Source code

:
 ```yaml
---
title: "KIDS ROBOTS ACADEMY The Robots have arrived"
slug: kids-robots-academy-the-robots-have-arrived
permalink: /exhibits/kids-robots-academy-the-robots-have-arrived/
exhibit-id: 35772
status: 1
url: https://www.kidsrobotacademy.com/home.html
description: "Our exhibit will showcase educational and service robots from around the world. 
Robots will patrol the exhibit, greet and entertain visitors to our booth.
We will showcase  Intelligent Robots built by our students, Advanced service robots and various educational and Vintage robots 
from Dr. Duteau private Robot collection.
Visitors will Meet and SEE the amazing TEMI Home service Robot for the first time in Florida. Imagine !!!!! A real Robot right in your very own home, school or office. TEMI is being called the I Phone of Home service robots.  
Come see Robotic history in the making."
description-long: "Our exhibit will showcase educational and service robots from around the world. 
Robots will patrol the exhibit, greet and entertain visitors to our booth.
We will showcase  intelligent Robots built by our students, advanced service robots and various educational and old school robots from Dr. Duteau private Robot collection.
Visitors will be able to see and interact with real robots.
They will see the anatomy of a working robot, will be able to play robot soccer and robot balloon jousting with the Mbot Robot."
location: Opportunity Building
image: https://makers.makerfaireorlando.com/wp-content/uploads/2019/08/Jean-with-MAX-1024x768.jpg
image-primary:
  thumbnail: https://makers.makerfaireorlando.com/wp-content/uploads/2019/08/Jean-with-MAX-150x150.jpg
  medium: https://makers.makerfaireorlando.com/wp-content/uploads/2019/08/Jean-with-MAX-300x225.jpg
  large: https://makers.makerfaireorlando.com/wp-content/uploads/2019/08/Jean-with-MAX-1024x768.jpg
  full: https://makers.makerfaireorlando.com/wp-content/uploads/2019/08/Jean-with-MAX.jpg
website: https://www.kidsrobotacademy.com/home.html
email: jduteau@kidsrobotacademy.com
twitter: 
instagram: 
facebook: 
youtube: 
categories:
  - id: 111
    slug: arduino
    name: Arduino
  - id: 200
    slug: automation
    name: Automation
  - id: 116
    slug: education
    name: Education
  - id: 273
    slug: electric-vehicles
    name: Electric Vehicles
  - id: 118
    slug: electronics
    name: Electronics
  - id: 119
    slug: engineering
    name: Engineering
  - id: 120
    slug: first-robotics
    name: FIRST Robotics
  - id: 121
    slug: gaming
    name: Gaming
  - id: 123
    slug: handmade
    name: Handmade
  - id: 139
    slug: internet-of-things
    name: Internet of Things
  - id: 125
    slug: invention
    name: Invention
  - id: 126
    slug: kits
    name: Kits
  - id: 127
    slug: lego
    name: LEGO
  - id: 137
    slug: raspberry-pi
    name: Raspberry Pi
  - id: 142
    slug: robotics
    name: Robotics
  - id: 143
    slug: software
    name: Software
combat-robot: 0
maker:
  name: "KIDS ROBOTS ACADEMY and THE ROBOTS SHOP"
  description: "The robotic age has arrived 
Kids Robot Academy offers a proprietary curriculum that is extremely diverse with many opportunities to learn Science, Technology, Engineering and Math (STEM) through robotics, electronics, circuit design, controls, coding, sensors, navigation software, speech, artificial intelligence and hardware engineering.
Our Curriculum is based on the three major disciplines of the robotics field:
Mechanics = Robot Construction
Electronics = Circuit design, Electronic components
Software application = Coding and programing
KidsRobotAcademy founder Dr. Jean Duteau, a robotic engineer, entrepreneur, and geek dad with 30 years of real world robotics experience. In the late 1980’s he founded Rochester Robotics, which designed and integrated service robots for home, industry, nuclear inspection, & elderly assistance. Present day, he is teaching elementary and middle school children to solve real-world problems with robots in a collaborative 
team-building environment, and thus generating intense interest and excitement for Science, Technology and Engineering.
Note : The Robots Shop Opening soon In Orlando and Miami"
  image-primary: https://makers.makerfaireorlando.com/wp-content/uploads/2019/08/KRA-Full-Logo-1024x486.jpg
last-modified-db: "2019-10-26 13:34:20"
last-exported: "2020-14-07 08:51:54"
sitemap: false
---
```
...
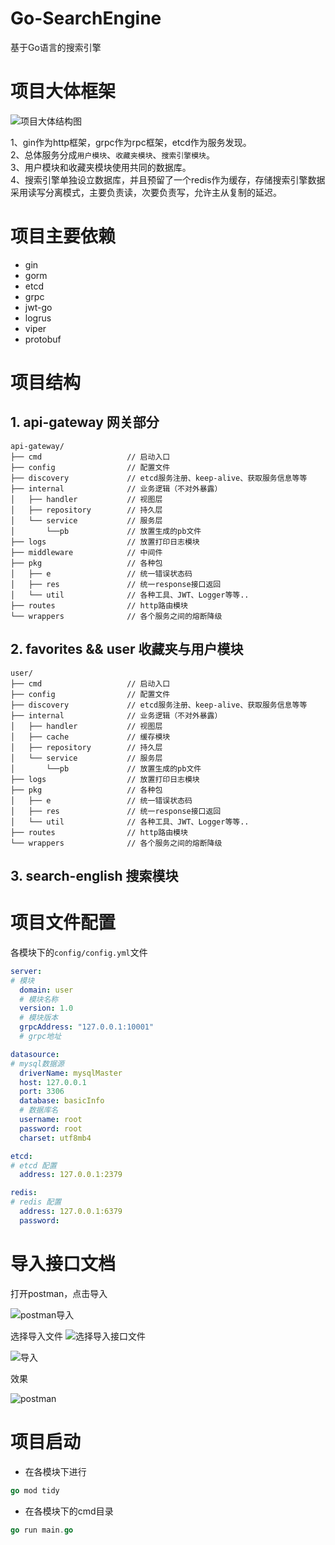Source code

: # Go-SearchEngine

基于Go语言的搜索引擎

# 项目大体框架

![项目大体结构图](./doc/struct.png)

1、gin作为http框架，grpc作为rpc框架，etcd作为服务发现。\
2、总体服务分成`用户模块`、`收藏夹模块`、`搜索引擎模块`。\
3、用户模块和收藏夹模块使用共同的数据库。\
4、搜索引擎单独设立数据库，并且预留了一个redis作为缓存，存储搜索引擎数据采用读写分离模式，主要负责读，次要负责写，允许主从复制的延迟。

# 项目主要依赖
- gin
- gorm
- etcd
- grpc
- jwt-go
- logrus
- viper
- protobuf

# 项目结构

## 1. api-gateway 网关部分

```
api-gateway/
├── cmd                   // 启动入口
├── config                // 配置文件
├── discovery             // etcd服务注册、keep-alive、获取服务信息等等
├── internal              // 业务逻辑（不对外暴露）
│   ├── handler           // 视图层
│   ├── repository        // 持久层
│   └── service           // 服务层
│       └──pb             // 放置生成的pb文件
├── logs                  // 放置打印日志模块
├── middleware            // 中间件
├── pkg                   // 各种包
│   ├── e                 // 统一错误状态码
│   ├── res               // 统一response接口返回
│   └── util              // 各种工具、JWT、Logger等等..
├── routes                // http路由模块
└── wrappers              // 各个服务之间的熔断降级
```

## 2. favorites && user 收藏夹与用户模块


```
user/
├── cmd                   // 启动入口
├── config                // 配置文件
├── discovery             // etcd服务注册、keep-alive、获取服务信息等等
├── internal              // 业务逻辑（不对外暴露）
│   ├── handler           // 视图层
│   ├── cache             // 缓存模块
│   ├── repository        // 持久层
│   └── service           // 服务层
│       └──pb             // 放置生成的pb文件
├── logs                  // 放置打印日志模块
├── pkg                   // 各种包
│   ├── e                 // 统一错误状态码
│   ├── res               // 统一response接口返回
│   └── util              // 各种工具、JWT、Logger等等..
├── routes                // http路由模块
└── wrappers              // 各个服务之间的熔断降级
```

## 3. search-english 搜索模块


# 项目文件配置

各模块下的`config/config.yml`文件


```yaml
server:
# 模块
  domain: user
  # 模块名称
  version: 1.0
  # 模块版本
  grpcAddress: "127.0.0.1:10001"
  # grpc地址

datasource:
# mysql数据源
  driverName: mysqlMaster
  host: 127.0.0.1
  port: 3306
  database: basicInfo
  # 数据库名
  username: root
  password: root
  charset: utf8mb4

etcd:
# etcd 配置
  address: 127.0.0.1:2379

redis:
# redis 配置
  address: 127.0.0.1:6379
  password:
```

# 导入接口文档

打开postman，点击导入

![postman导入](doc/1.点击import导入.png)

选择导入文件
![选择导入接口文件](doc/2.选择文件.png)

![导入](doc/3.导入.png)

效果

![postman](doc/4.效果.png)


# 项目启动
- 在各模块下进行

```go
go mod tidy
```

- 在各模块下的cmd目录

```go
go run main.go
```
---
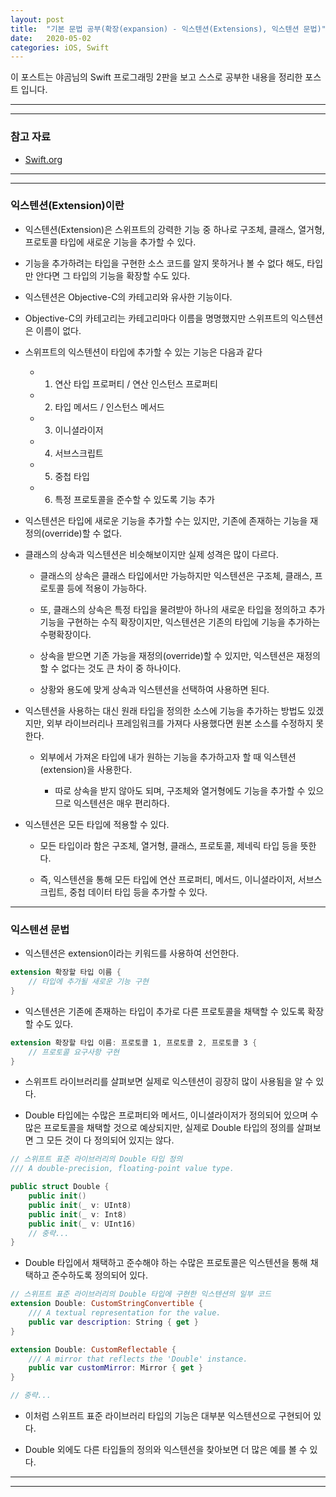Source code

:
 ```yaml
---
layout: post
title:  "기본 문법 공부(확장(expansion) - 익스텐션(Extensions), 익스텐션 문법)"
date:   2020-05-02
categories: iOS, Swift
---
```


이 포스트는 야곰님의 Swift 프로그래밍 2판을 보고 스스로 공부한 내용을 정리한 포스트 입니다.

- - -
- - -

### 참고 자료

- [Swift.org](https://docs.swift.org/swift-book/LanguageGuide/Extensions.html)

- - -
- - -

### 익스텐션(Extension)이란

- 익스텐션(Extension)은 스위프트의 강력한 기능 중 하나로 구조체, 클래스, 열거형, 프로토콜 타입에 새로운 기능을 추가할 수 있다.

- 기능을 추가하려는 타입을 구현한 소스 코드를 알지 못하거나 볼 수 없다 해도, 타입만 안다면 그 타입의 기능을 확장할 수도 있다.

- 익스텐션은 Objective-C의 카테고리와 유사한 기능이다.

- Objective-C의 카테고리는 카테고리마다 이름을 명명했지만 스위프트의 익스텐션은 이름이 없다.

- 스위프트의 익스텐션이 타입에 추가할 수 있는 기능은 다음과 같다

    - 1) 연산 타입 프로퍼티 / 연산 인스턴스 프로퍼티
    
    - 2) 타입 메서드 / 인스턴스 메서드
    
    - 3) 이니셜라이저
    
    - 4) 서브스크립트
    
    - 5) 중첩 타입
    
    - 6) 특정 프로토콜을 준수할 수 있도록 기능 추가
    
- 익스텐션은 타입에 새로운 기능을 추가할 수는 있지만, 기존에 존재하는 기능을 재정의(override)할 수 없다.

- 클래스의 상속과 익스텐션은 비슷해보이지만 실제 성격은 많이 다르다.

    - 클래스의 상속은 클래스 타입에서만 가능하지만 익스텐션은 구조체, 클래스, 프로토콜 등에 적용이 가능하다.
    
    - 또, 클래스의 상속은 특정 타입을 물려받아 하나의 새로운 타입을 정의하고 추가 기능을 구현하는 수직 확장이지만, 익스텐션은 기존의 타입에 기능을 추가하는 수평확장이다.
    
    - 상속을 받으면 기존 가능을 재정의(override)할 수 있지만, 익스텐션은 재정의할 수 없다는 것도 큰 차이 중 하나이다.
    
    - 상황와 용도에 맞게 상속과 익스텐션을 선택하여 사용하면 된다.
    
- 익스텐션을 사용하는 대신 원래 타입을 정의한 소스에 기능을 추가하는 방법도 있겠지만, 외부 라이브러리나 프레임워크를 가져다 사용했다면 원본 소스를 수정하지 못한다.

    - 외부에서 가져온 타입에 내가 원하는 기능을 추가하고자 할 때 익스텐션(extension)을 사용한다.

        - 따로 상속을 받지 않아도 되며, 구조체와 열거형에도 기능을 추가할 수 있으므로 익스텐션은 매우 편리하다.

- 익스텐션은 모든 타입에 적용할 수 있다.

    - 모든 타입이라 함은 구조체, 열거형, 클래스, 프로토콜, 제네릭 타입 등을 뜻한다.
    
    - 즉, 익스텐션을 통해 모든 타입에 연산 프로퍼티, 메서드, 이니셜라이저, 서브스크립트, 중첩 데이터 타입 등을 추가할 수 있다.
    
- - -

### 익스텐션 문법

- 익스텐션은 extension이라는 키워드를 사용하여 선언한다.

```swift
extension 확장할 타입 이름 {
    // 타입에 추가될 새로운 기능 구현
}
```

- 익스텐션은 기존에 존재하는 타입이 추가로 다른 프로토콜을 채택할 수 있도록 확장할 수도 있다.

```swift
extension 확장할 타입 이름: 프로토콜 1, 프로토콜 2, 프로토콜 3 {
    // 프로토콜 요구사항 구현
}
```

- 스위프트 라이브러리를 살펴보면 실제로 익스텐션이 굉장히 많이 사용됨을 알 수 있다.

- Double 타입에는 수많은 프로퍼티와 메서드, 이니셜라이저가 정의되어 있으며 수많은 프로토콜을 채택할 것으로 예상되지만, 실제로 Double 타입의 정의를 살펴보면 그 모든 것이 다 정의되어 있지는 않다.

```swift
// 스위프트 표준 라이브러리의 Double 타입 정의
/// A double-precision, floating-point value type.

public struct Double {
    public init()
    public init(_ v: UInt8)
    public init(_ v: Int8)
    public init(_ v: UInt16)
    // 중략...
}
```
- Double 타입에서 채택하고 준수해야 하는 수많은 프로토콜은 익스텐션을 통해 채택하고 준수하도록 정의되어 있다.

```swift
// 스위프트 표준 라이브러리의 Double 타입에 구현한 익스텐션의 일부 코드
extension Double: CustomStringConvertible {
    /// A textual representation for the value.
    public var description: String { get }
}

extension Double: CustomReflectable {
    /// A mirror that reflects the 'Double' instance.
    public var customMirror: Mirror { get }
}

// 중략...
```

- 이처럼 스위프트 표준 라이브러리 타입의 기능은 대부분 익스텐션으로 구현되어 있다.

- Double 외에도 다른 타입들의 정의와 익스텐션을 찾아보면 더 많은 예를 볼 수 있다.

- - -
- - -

◆ **Exercise aim**
Look through the entries above and report each line where the string "존재하는" occurs.

◆ **Written answer**
- 익스텐션은 타입에 새로운 기능을 추가할 수는 있지만, 기존에 존재하는 기능을 재정의(override)할 수 없다.
- 익스텐션은 기존에 존재하는 타입이 추가로 다른 프로토콜을 채택할 수 있도록 확장할 수도 있다.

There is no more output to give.